Qbot

Qbot (also known as Qakbot, Quakbot, and Pinkslipbot)  is a banking Trojan and stealer malware that has been in circulation for over a decade. It is typically delivered through phishing techniques to get users to open malicious attachments or to lure victims onto phony websites that use exploits to execute Qbot onto a victim’s machine.

Once it has established a foothold, Qbot can employ a wide array of malicious behavior, including keylogging, cookie exfiltration, and process hooking. It has also been used to drop backdoors onto compromised systems, as well as deliver wider-reaching, targeted ransomware attacks against banking networks.

How Qbot Works

Qbot malware is modular, and its exact composition has varied substantially since it was first discovered over a decade ago. Although it began strictly as a banking trojan, it has since evolved to become a “Swiss army knife” for cybercriminals, and is frequently loaded with specific functionality tailored to accomplish particular goals.
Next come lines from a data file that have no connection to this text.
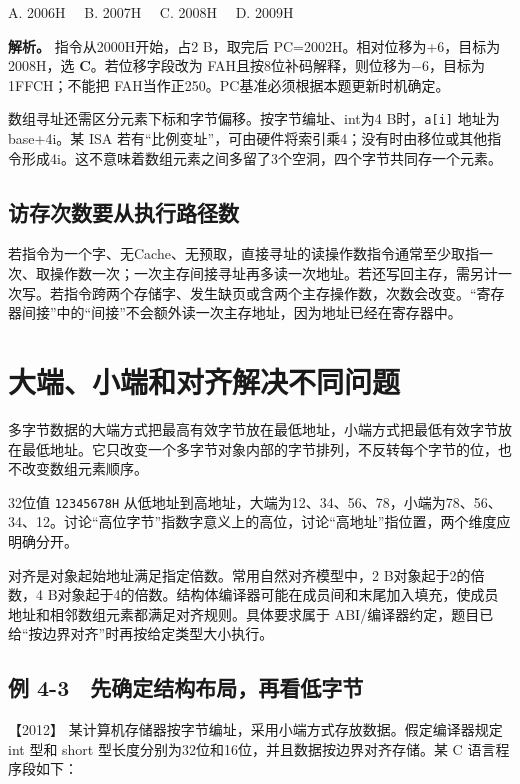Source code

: A. 2006H　 B. 2007H　 C. 2008H　 D. 2009H


\textbf{解析。} 指令从2000H开始，占2 B，取完后 PC=2002H。相对位移为+6，目标为2008H，选 \textbf{C}。若位移字段改为 FAH且按8位补码解释，则位移为−6，目标为1FFCH；不能把 FAH当作正250。PC基准必须根据本题更新时机确定。

数组寻址还需区分元素下标和字节偏移。按字节编址、int为4 B时，\allowbreak{}\texttt{a{[}i{]}} 地址为base+4i。某 ISA 若有``比例变址''，可由硬件将索引乘4；没有时由移位或其他指令形成4i。这不意味着数组元素之间多留了3个空洞，四个字节共同存一个元素。

\subsection{访存次数要从执行路径数}\label{co-c04-h50}

若指令为一个字、无Cache、无预取，直接寻址的读操作数指令通常至少取指一次、取操作数一次；一次主存间接寻址再多读一次地址。若还写回主存，需另计一次写。若指令跨两个存储字、发生缺页或含两个主存操作数，次数会改变。``寄存器间接''中的``间接''不会额外读一次主存地址，因为地址已经在寄存器中。

\section{大端、小端和对齐解决不同问题}\label{co-04-03}

多字节数据的大端方式把最高有效字节放在最低地址，小端方式把最低有效字节放在最低地址。它只改变一个多字节对象内部的字节排列，不反转每个字节的位，也不改变数组元素顺序。

32位值 \allowbreak{}\texttt{12345678H} 从低地址到高地址，大端为12、34、56、78，小端为78、56、34、12。讨论``高位字节''指数字意义上的高位，讨论``高地址''指位置，两个维度应明确分开。

对齐是对象起始地址满足指定倍数。常用自然对齐模型中，2 B对象起于2的倍数，4 B对象起于4的倍数。结构体编译器可能在成员间和末尾加入填充，使成员地址和相邻数组元素都满足对齐规则。具体要求属于 ABI/编译器约定，题目已给``按边界对齐''时再按给定类型大小执行。

\subsection{例 4-3　先确定结构布局，再看低字节}\label{co-ex4-3}

\noindent{}【2012】 某计算机存储器按字节编址，采用小端方式存放数据。假定编译器规定 int 型和 short 型长度分别为32位和16位，并且数据按边界对齐存储。某 C 语言程序段如下：

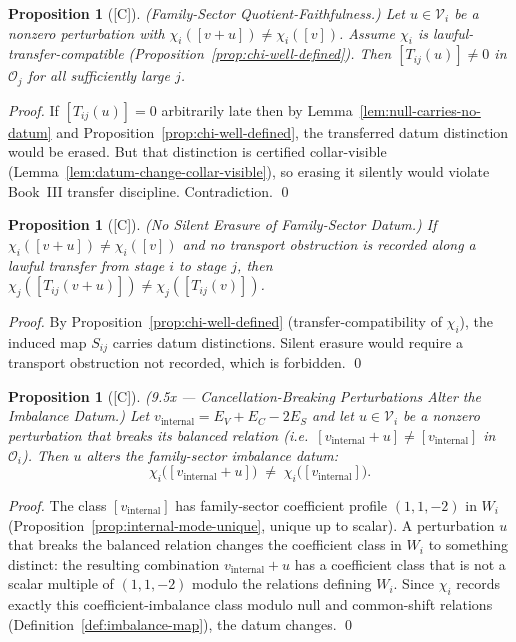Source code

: \documentclass[12pt,oneside]{amsbook}
\theoremstyle{plain}
\newtheorem{proposition}[theorem]{Proposition}
\theoremstyle{definition}
\theoremstyle{remark}
\newcommand{\status}[1]{\textup{[#1]}}
\begin{document}
\begin{proposition}[\status{C}]\label{prop:family-sector-quotient-faithful}
\textup{(Family-Sector Quotient-Faithfulness.)}
Let $u \in \mathcal{V}_i$ be a nonzero perturbation with
$\chi_i([v+u]) \neq \chi_i([v])$.  Assume $\chi_i$ is
lawful-transfer-compatible (Proposition~\ref{prop:chi-well-defined}).
Then $[T_{ij}(u)] \neq 0$ in $\mathcal{O}_j$ for all sufficiently
large $j$.
\end{proposition}

\begin{proof}
If $[T_{ij}(u)]=0$ arbitrarily late then by
Lemma~\ref{lem:null-carries-no-datum} and
Proposition~\ref{prop:chi-well-defined}, the transferred datum
distinction would be erased.  But that distinction is
certified collar-visible (Lemma~\ref{lem:datum-change-collar-visible}),
so erasing it silently would violate Book~III transfer
discipline.  Contradiction. \qed
\end{proof}

\begin{proposition}[\status{C}]\label{prop:family-sector-faithfulness-lv}
\textup{(No Silent Erasure of Family-Sector Datum.)}
If $\chi_i([v+u]) \neq \chi_i([v])$ and no transport obstruction is
recorded along a lawful transfer from stage $i$ to stage $j$, then
$\chi_j([T_{ij}(v+u)]) \neq \chi_j([T_{ij}(v)])$.
\end{proposition}

\begin{proof}
By Proposition~\ref{prop:chi-well-defined} (transfer-compatibility of
$\chi_i$), the induced map $S_{ij}$ carries datum distinctions.
Silent erasure would require a transport obstruction not recorded,
which is forbidden. \qed
\end{proof}

\begin{proposition}[\status{C}]\label{prop:cancellation-breaks-datum}
\textup{(9.5x --- Cancellation-Breaking Perturbations Alter the Imbalance Datum.)}
Let $v_{\mathrm{internal}} = E_V + E_C - 2E_S$ and let
$u \in \mathcal{V}_i$ be a nonzero perturbation that breaks its
balanced relation (i.e.\ $[v_{\mathrm{internal}}+u] \neq
[v_{\mathrm{internal}}]$ in $\mathcal{O}_i$).  Then $u$ alters the
family-sector imbalance datum:
\[
  \chi_i\!\bigl([v_{\mathrm{internal}}+u]\bigr) \;\neq\;
  \chi_i\!\bigl([v_{\mathrm{internal}}]\bigr).
\]
\end{proposition}

\begin{proof}
The class $[v_{\mathrm{internal}}]$ has family-sector coefficient
profile $(1,1,-2)$ in $W_i$
(Proposition~\ref{prop:internal-mode-unique}, unique up to scalar).
A perturbation $u$ that breaks the balanced relation changes the
coefficient class in $W_i$ to something distinct: the resulting
combination $v_{\mathrm{internal}} + u$ has a coefficient class that
is not a scalar multiple of $(1,1,-2)$ modulo the relations defining
$W_i$.  Since $\chi_i$ records exactly this coefficient-imbalance
class modulo null and common-shift relations
(Definition~\ref{def:imbalance-map}), the datum changes. \qed
\end{proof}
\end{document}
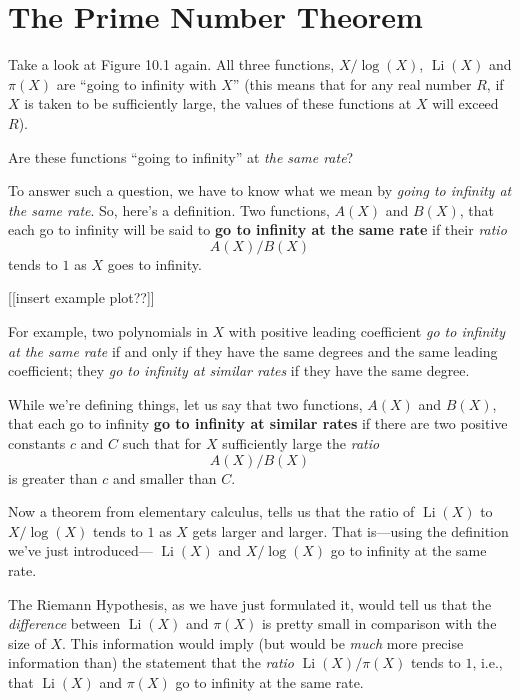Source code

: \documentclass[11pt]{article}
\DeclareMathOperator{\Li}{Li}
\theoremstyle{plain}
\theoremstyle{definition}
\numberwithin{equation}{section}
\numberwithin{figure}{section}
\numberwithin{table}{section}
\begin{document}
\bigskip
 


\section{The Prime Number Theorem}
  
Take a look at Figure 10.1 again.  All three functions, $X/\log(X)$,
$\Li(X)$ and $\pi(X)$ are ``going to infinity with $X$'' (this means
that for any real number $R$, if $X$ is taken to be sufficiently
large, the values of these functions at $X$ will exceed $R$).

Are these functions ``going to infinity'' at {\it the same rate}?

To answer such a question, we have to know what we mean by {\it going
  to infinity at the same rate}. So, here's a definition. Two
functions, $A(X)$ and $B(X)$, that each go to infinity will be said to
{\bf go to infinity at the same rate} if their {\it ratio}
$$A(X)/B(X)$$ 
tends to $1$ as $X$ goes to infinity.


[[insert example plot??]]

For example, two polynomials in $X$ with positive leading coefficient
{\it go to infinity at the same rate} if and only if they have the
same degrees and the same leading coefficient; they {\it go to
  infinity at similar rates} if they have the same degree.
    
While we're defining things, let us say that two functions, $A(X)$
and $B(X)$, that each go to infinity {\bf go to infinity at
similar rates} if there are two positive constants $c$ and $C$
such that for $X$ sufficiently large the {\it ratio}
$$
      A(X)/B(X)
$$
is greater than $c$ and smaller than $C$.
    
Now a theorem from elementary calculus, tells us that the ratio of
$\Li(X)$ to $X/\log(X)$ tends to $1$ as $X$ gets larger and larger.
That is---using the definition we've just introduced--- $\Li(X)$ and
$X/\log(X)$ go to infinity at the same rate.
  
The Riemann Hypothesis, as we have just formulated it, would tell us
that the {\it difference} between $\Li(X)$ and $\pi(X)$ is pretty small
in comparison with the size of $X$. This information would imply (but
would be {\it much} more precise information than) the statement that
the {\it ratio} $\Li(X)/\pi(X)$ tends to $1$, i.e., that $\Li(X)$ and
$\pi(X)$ go to infinity at the same rate.
\end{document}
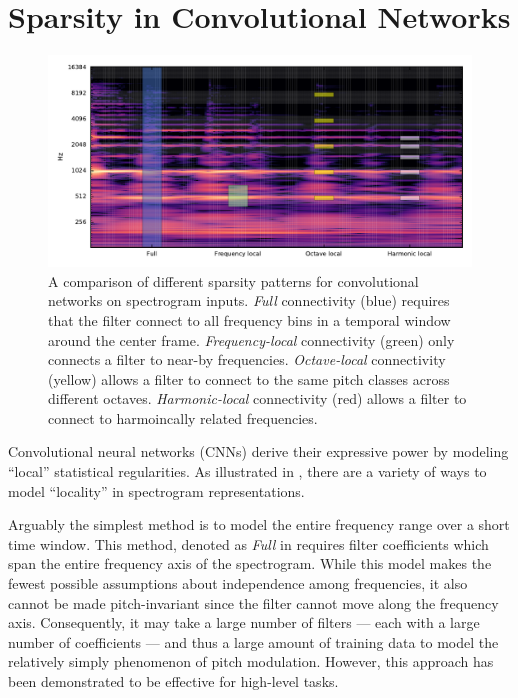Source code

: \documentclass{article}
\begin{document}
\section{Sparsity in Convolutional Networks}\label{sec:page_size}


\begin{figure}
    \includegraphics[width=\columnwidth]{figs/filter-shapes}
    \caption{A comparison of different sparsity patterns for convolutional networks on spectrogram inputs.
        \emph{Full} connectivity (blue) requires that the filter connect to all frequency bins in a temporal window around the center frame.
        \emph{Frequency-local} connectivity (green) only connects a filter to near-by frequencies.
        \emph{Octave-local} connectivity (yellow) allows a filter to connect to the same pitch classes across different octaves.
        \emph{Harmonic-local} connectivity (red) allows a filter to connect to harmoincally related frequencies.}
\label{figs:filter-shapes}
\end{figure}
Convolutional neural networks (CNNs) derive their expressive power by modeling ``local'' statistical regularities.
As illustrated in , there are a variety of ways to model ``locality'' in spectrogram representations.

Arguably the simplest method is to model the entire frequency range over a short time window.  
This method, denoted as \emph{Full} in  requires filter coefficients which span the entire frequency axis of the spectrogram.
While this model makes the fewest possible assumptions about independence among frequencies, it also cannot be made pitch-invariant since the filter cannot move along the frequency axis.
Consequently, it may take a large number of filters --- each with a large number of coefficients --- and thus a large amount of training data to model the relatively simply phenomenon of pitch modulation.
However, this approach has been demonstrated to be effective for high-level tasks. %
\end{document}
Qbot variants have even been distributed by other loaders such as Emotet as part of large-scale malspam campaigns. Some common modules that have been included in recent iterations of Qbot include email collectors used to steal email threads from Microsoft Outlook, hooking modules to inject phony web forms into browsing sessions, dedicated password stealers, cookie grabbers, and plug-ins that facilitate the opening of remote desktop sessions on the victim’s computer.

Upon its initial execution (generally when a victim opens a Word document with an embedded VBA macro that arrives as part of a targeted phishing attack), Qbot attempts to evade detection by performing multiple checks for the existence of virtual machines or malware sandboxes. It will then typically sleep for a randomized amount of time (another commonly-employed context-aware evasion technique).

When Qbot wakes, it initializes a secondary execution by installing itself into the application folder’s default location, and then making a copy of itself in the registry key HKCU\Software\ Microsoft\Windows\CurrentVersion\Run to ensure its persistence after the system reboots. Qbot then executes the copy of itself in the default application location, and replaces the file that was originally infected with a legitimate one. Finally, Qbot creates an explorer.exe process that functions to update Qbot periodically from a remote command-and-control server and execute malicious modules.